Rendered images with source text
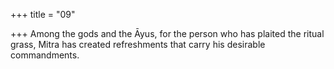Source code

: +++
title = "09"

+++
Among the gods and the Āyus, for the person who has plaited the  ritual grass,
Mitra has created refreshments that carry his desirable commandments. 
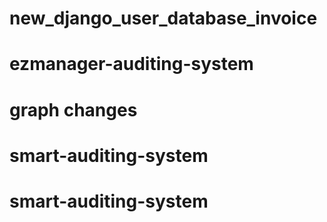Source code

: # new_django_user_database_invoice
# ezmanager-auditing-system

# graph changes
# smart-auditing-system
# smart-auditing-system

### Work to be completed
Copy all of the data word for word, and keep the pictures out of it.

### Finished exercise
Source code

: +++
title = "09"

+++
Among the gods and the Āyus, for the person who has plaited the  ritual grass,
Mitra has created refreshments that carry his desirable commandments. 
Source code

: # new_django_user_database_invoice
# ezmanager-auditing-system

# graph changes
# smart-auditing-system
# smart-auditing-system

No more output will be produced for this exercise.